1. There are so many features and the feature selection is a complete NP problem;
2. There are some variables completely relating to some of others.

According to these, random forest should be the best choice, if we do not want to do more transformation of data. The results of K. Fernandes, P. Vinagre and P. Cortez (2015) also show that the random forest performs better in two-level classfication problem. 

For the four datasets above, we try the random forest model on them all, and tune the `mtry` option respectively. The results are:

1. The MSE of regression problem of data 1 is: ``r rf1r$mse[300]``
2. The MSE of regression problem of data 2 is: ``r rf2r$mse[300]``
3. The MSE of regression problem of data 3 is: ``r (rf31$mse[300]*(30000-nrow(news_cls3_zero))+rf32$mse[300]*(nrow(news_cls3_zero)))/30000``
4. The MSE of regression problem of data 4 is: ``r rf4r$mse[250]``
5. The error rate of classfication problem of data 1 is: ``r 1-(rf1c$confusion[1, 1]+rf1c$confusion[2, 2]+ rf1c$confusion[3, 3])/30000``
6. The error rate of classfication problem of data 2 is: ``r 1-(rf2c$confusion[1, 1]+rf2c$confusion[2, 2]+ rf2c$confusion[3, 3])/30000``
7. The error rate of classfication problem of data 3 is: ``r 1-(rf41$confusion[1, 1]+rf41$confusion[2, 2]+ rf41$confusion[3, 3]+rf42$confusion[1, 1]+rf42$confusion[2, 2]+ rf42$confusion[3, 3])/30000``
8. The error rate of classfication problem of data 4 is: ``r 1-(rf4c$confusion[1, 1]+rf4c$confusion[2, 2]+ rf4c$confusion[3, 3])/30000``

We can see that, in fact, there is almost no difference between models. Specificly speaking, taking regression as an example, the difference among MSEs of logrithm of responses is only about 0.01, which means that the ratio between the prediction and response in original scale is about $e^{0.01}=`r round(exp(0.01), digits = 3)`$, i.e., $1\%$ relative error.

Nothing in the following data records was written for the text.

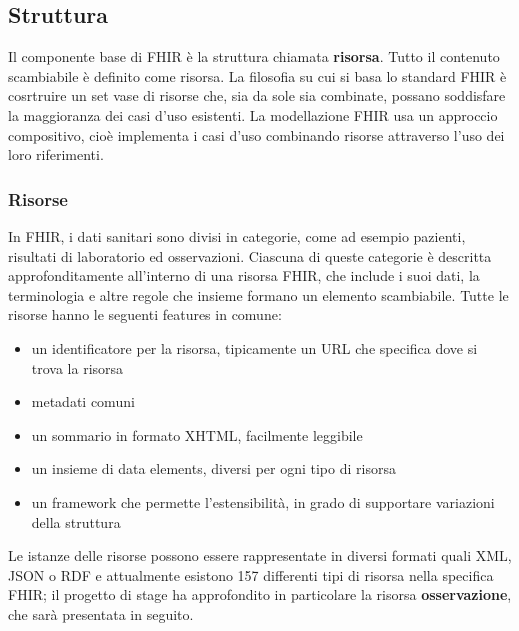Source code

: \documentclass{article}
\begin{document}
\subsection{Struttura}
Il componente base di FHIR è la struttura chiamata \textbf{risorsa}. Tutto il contenuto scambiabile è definito come risorsa.
La filosofia su cui si basa lo standard FHIR è cosrtruire un set vase di risorse che, sia da sole sia combinate, possano soddisfare la maggioranza dei casi d'uso esistenti.
La modellazione FHIR usa un approccio compositivo, cioè implementa i casi d'uso combinando risorse attraverso l'uso dei loro riferimenti.

\subsubsection{Risorse}
In FHIR, i dati sanitari sono divisi in categorie, come ad esempio pazienti, risultati di laboratorio ed osservazioni.
Ciascuna di queste categorie è descritta approfonditamente all'interno di una risorsa FHIR, che include i suoi dati, la terminologia e altre regole che insieme formano un elemento
scambiabile.
Tutte le risorse hanno le seguenti features in comune:

\begin{itemize}
    \item un identificatore per la risorsa, tipicamente un URL che specifica dove si trova la risorsa
    \item metadati comuni
    \item un sommario in formato XHTML, facilmente leggibile
    \item un insieme di data elements, diversi per ogni tipo di risorsa
    \item un framework che permette l'estensibilità, in grado di supportare variazioni della struttura
\end{itemize}

Le istanze delle risorse possono essere rappresentate in diversi formati quali XML, JSON o RDF e attualmente esistono
157 differenti tipi di risorsa nella specifica FHIR; il progetto di stage ha approfondito in particolare la risorsa \textbf{osservazione},
che sarà presentata in seguito.
\end{document}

So the problems of data like missing values do not have so much influence on the model fitting. But, on the other hand, this may also indicate that the data is actually not that useful to make predictions.


# Model Summary

We decide the model based on the first dataset (which is not manipulated except basic tidying process), i.e. the model `rf1r` and `rf1c` for regression and classification respectively. The tuning parameters `mtry` are `r rf1r$mtry` for regression and `r rf1c$mtry` for classfication.

The overall MSE for regression is as above: MSE=``r rf1r$mse[300]``.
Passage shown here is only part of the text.